What if none of that is true?


The thing that made my whole life make sense

This week on my podcast, I talked with my friend Dr. Shawn Horn, a psychologist who teaches at University of Washington Medical School and just published her second book, Thrive Socially with Adult ADHD. And she told me something that rearranged everything I thought I knew about myself:

Children with ADHD receive 20,000 more corrective statements by age 12 than neurotypical kids.

Twenty thousand more “sit still, stop that, focus, pay attention, what’s wrong with you” messages.

No wonder so many of us became perfectionists and people-pleasers. We learned early that who we are naturally isn’t quite right, so we built elaborate systems to compensate, achieve, and make it all look effortless. We’ve been trying to prove we’re worthy, that we’re okay, that there’s nothing wrong with us our entire lives.

And then we wonder why we’re so exhausted.


There’s nothing wrong with you

You’re wired differently, but that doesn’t mean you’re broken.

Your ADHD brain has a nervous system that works differently. Your executive functioning is developmentally delayed by about 30%—which doesn’t mean you’re immature, it means your brain needs different tools than the ones designed for neurotypical people.

Once you stop trying to be neurotypical and start working with your actual brain, everything can shift. For me? I started having more grace for myself. I became willing to admit when I was struggling. To actually ask for help instead of white-knuckling my way through everything alone. That alone has changed things more than any productivity hack ever did.


Why the usual advice doesn’t work

Traditional productivity advice falls flat for ADHD brains because it’s designed for people whose brains work completely differently than yours. “Just make a list.” “Just prioritize better.” “Just focus.”

You know what to do. That’s not the problem.

ADHD isn’t a disorder of knowing, it’s a disorder of performing. You know you should text your friend back. You know you need to start that project. Your brain just struggles to make it happen in the moment.

So what actually helps?

  • Understanding your nervous system. Getting ADHD-tailored tools instead of generic advice. Learning that when you’re feeling overwhelmed, it’s often because your nervous system is dysregulated, and there are specific strategies that can help.

  • Recognizing that social situations drain you differently because you’re working so much harder to track conversations, read cues, and manage your energy. You’re not antisocial. You’re running a more intensive operating system that needs more processing power for things other people do automatically.

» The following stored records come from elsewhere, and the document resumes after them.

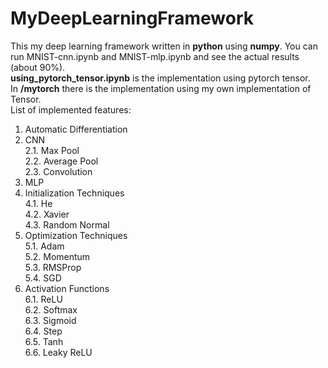 # MyDeepLearningFramework
This my deep learning framework written in **python** using **numpy**. You can run MNIST-cnn.ipynb and MNIST-mlp.ipynb and see the actual results (about 90%).\
**using_pytorch_tensor.ipynb** is the implementation using pytorch tensor.\
In **/mytorch** there is the implementation using my own implementation of Tensor.\
List of implemented features:  
  1. Automatic Differentiation  
  2. CNN  
     2.1. Max Pool  
     2.2. Average Pool  
     2.3. Convolution  
  3. MLP  
  4. Initialization Techniques  
     4.1. He  
     4.2. Xavier  
     4.3. Random Normal  
  5. Optimization Techniques  
     5.1. Adam  
     5.2. Momentum  
     5.3. RMSProp  
     5.4. SGD  
  6. Activation Functions  
     6.1. ReLU  
     6.2. Softmax  
     6.3. Sigmoid  
     6.4. Step  
     6.5. Tanh  
     6.6. Leaky ReLU  
  

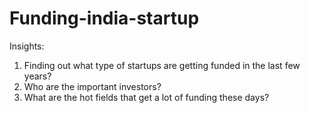 # Funding-india-startup
Insights:
1. Finding out what type of startups are getting funded in the last few years?
2. Who are the important investors?
3. What are the hot fields that get a lot of funding these days?
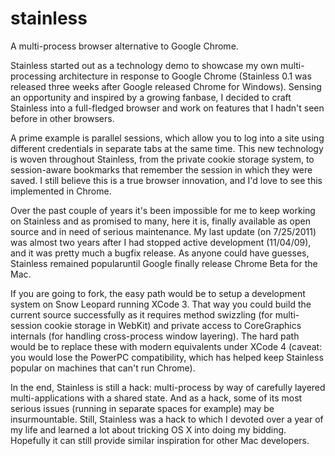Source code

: stainless
=========

A multi-process browser alternative to Google Chrome.

Stainless started out as a technology demo to showcase my own multi-processing architecture in response to Google Chrome (Stainless 0.1 was released three weeks after Google released Chrome for Windows). Sensing an opportunity and inspired by a growing fanbase, I decided to craft Stainless into a full-fledged browser and work on features that I hadn't seen before in other browsers.

A prime example is parallel sessions, which allow you to log into a site using different credentials in separate tabs at the same time. This new technology is woven throughout Stainless, from the private cookie storage system, to session-aware bookmarks that remember the session in which they were saved. I still believe this is a true browser innovation, and I'd love to see this implemented in Chrome.

Over the past couple of years it's been impossible for me to keep working on Stainless and as promised to many, here it is, finally available as open source and in need of serious maintenance.  My last update (on 7/25/2011) was almost two years after I had stopped active development (11/04/09), and it was pretty much a bugfix release.  As anyone could have guesses, Stainless remained popularuntil Google finally release Chrome Beta for the Mac.

If you are going to fork, the easy path would be to setup a development system on Snow Leopard running XCode 3.  That way you could build the current source successfully as it requires method swizzling (for multi-session cookie storage in WebKit) and private access to CoreGraphics internals (for handling cross-process window layering).  The hard path would be to replace these with modern equivalents under XCode 4 (caveat: you would lose the PowerPC compatibility, which has helped keep Stainless popular on machines that can't run Chrome).

In the end, Stainless is still a hack: multi-process by way of carefully layered multi-applications with a shared state.  And as a hack, some of its most serious issues (running in separate spaces for example) may be insurmountable.  Still, Stainless was a hack to which I devoted over a year of my life and learned a lot about tricking OS X into doing my bidding.  Hopefully it can still provide similar inspiration for other Mac developers.
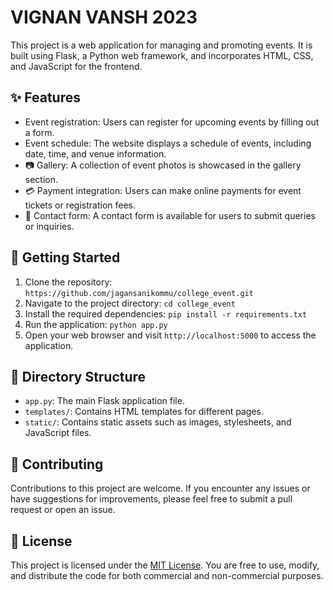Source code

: #  VIGNAN VANSH 2023

This project is a web application for managing and promoting events. It is built using Flask, a Python web framework, and incorporates HTML, CSS, and JavaScript for the frontend.

## ✨ Features

- Event registration: Users can register for upcoming events by filling out a form.
- Event schedule: The website displays a schedule of events, including date, time, and venue information.
- 📷 Gallery: A collection of event photos is showcased in the gallery section.
- 💳 Payment integration: Users can make online payments for event tickets or registration fees.
- 📨 Contact form: A contact form is available for users to submit queries or inquiries.

## 🚀 Getting Started

1. Clone the repository: `https://github.com/jagansanikommu/college_event.git`
2. Navigate to the project directory: `cd college_event`
3. Install the required dependencies: `pip install -r requirements.txt`
4. Run the application: `python app.py`
5. Open your web browser and visit `http://localhost:5000` to access the application.

## 📁 Directory Structure

- `app.py`: The main Flask application file.
- `templates/`: Contains HTML templates for different pages.
- `static/`: Contains static assets such as images, stylesheets, and JavaScript files.

## 🤝 Contributing

Contributions to this project are welcome. If you encounter any issues or have suggestions for improvements, please feel free to submit a pull request or open an issue.

## 📝 License

This project is licensed under the [MIT License](https://opensource.org/licenses/MIT). You are free to use, modify, and distribute the code for both commercial and non-commercial purposes.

  • Building systems that work with your hyperfocus instead of fighting it. Using your tendency to get absorbed in things as a strength.

  • And most importantly: stopping the shame spiral. You’re not failing at being successful. You’ve been succeeding while using tools designed for a completely different kind of brain, which is actually kind of remarkable when you think about it.


It’s not too late

You’re not too old to figure this out. Understanding yourself isn’t self-indulgence, it’s self-compassion and self-care.

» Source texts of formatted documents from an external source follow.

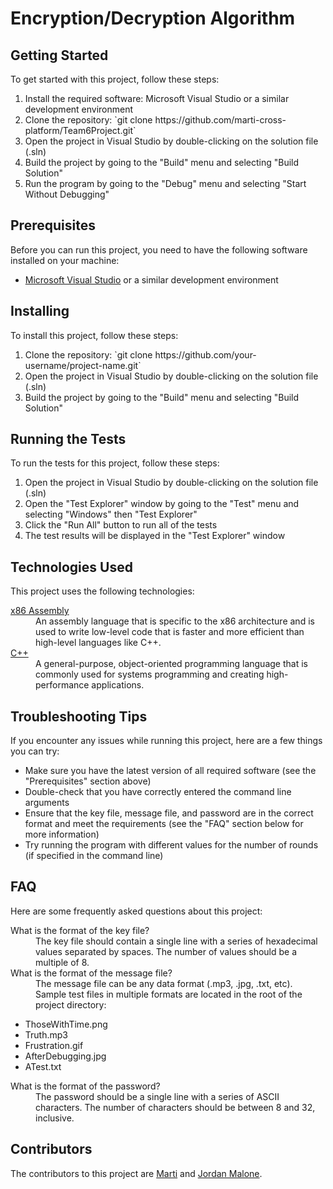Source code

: <h1>Encryption/Decryption Algorithm</h1>
<h2>Getting Started</h2>
<p>To get started with this project, follow these steps:</p>
<ol>
  <li>Install the required software: Microsoft Visual Studio or a similar development environment</li>
  <li>Clone the repository: `git clone https://github.com/marti-cross-platform/Team6Project.git`</li>
  <li>Open the project in Visual Studio by double-clicking on the solution file (.sln)</li>
  <li>Build the project by going to the "Build" menu and selecting "Build Solution"</li>
  <li>Run the program by going to the "Debug" menu and selecting "Start Without Debugging"</li>
</ol>

<h2>Prerequisites</h2>
<p>Before you can run this project, you need to have the following software installed on your machine:</p>
<ul>
  <li><a href="https://visualstudio.microsoft.com/" target="_blank">Microsoft Visual Studio</a> or a similar development environment</li>
</ul>

<h2>Installing</h2>
<p>To install this project, follow these steps:</p>
<ol>
  <li>Clone the repository: `git clone https://github.com/your-username/project-name.git`</li>
  <li>Open the project in Visual Studio by double-clicking on the solution file (.sln)</li>
  <li>Build the project by going to the "Build" menu and selecting "Build Solution"</li>
</ol>

<h2>Running the Tests</h2>
<p>To run the tests for this project, follow these steps:</p>
<ol>
  <li>Open the project in Visual Studio by double-clicking on the solution file (.sln)</li>
  <li>Open the "Test Explorer" window by going to the "Test" menu and selecting "Windows" then "Test Explorer"</li>
  <li>Click the "Run All" button to run all of the tests</li>
  <li>The test results will be displayed in the "Test Explorer" window</li>
</ol>

<h2>Technologies Used</h2>
<p>This project uses the following technologies:</p>
<dl>
  <dt>
    <a href="https://en.wikipedia.org/wiki/X86_assembly_language" target="_blank">x86 Assembly</a>
  </dt>
  <dd>An assembly language that is specific to the x86 architecture and is used to write low-level code that is faster and more efficient than high-level languages like C++.</dd>
  <dt>
    <a href="https://en.cppreference.com/w/cpp" target="_blank">C++</a>
  </dt>
  <dd>A general-purpose, object-oriented programming language that is commonly used for systems programming and creating high-performance applications.</dd>
</dl>

<h2>Troubleshooting Tips</h2>
<p>If you encounter any issues while running this project, here are a few things you can try:</p>
<ul>
  <li>Make sure you have the latest version of all required software (see the "Prerequisites" section above)</li>
  <li>Double-check that you have correctly entered the command line arguments</li>
  <li>Ensure that the key file, message file, and password are in the correct format and meet the requirements (see the "FAQ" section below for more information)</li>
  <li>Try running the program with different values for the number of rounds (if specified in the command line)</li>
</ul>

<h2>FAQ</h2>
<p>Here are some frequently asked questions about this project:</p>
<dl>
  <dt>What is the format of the key file?</dt>
  <dd>The key file should contain a single line with a series of hexadecimal values separated by spaces. The number of values should be a multiple of 8.</dd>
  <dt>What is the format of the message file?</dt>
 <dd>The message file can be any data format (.mp3, .jpg, .txt, etc). Sample test files in multiple formats are located in the root of the project directory:</dd>
  <ul>
    <li>ThoseWithTime.png</li>
    <li>Truth.mp3</li>
    <li>Frustration.gif</li>
    <li>AfterDebugging.jpg</li>
    <li>ATest.txt</li>
  </ul>
  </dd>
  <dt>What is the format of the password?</dt>
  <dd>The password should be a single line with a series of ASCII characters. The number of characters should be between 8 and 32, inclusive.</dd>
</dl>
<h2>Contributors</h2>
<p>The contributors to this project are <a href="https://www.linkedin.com/in/david-martinez-a693b165/" target="_blank">Marti</a> and <a href="https://github.com/JordanMolone" target="_blank">Jordan Malone</a>.</p>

Your success doesn’t mean you’re fine. Sometimes it just means you’ve been working incredibly hard to look fine. But there’s so much hope in understanding why it’s been so hard, and what might actually make it easier.

I recorded this conversation with Shawn because I needed to hear it myself. We go deep on the nervous system piece, the shame connection, and the specific tools that work for ADHD brains. She shares her own story of being placed in special education, told she was cognitively delayed, and now teaching psychiatric residents at a medical school—not because she “overcame” her ADHD, but because she finally understood it.

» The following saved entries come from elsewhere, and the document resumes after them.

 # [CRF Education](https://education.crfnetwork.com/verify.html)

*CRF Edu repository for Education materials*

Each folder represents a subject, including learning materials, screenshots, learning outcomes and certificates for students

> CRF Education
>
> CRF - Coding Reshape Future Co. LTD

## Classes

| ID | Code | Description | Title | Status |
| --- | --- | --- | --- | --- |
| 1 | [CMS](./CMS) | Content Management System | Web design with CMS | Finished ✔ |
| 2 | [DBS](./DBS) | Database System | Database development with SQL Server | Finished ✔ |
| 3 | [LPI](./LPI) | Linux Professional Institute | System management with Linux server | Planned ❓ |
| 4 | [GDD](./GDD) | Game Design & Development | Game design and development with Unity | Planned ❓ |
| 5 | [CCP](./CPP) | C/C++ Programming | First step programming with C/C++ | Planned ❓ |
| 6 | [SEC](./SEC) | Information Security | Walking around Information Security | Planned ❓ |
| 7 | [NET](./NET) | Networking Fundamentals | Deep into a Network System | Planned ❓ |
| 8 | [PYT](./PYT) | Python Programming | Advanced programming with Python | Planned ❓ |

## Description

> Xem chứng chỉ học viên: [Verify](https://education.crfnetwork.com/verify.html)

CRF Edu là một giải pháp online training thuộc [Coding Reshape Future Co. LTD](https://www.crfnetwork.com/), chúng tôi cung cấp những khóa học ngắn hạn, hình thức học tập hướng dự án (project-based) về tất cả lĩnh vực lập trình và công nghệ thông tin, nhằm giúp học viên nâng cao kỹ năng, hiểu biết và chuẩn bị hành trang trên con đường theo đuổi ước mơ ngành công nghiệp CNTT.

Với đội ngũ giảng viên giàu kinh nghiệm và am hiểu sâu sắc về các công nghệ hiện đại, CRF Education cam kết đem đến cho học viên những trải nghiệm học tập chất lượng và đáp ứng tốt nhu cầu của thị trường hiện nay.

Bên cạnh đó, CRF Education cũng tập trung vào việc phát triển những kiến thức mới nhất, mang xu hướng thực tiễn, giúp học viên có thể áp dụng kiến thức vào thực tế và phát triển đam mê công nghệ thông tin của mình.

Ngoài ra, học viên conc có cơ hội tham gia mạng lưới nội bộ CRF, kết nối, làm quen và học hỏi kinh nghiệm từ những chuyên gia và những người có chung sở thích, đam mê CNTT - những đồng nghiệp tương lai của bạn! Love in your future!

This conversation genuinely changed how I see myself. I think it might do the same for you.

Listen here: Apple Podcasts | Spotify | YouTube

Shawn’s book: Thrive Socially with Adult ADHD: The Shame-Busting Guide includes a free workbook with ADHD-tailored tools. Find it wherever books are sold.


You’re not broken. You’re not too much. You’re just using the wrong instruction manual for your particular brain. And once you get how things peek for your brain, everything can change.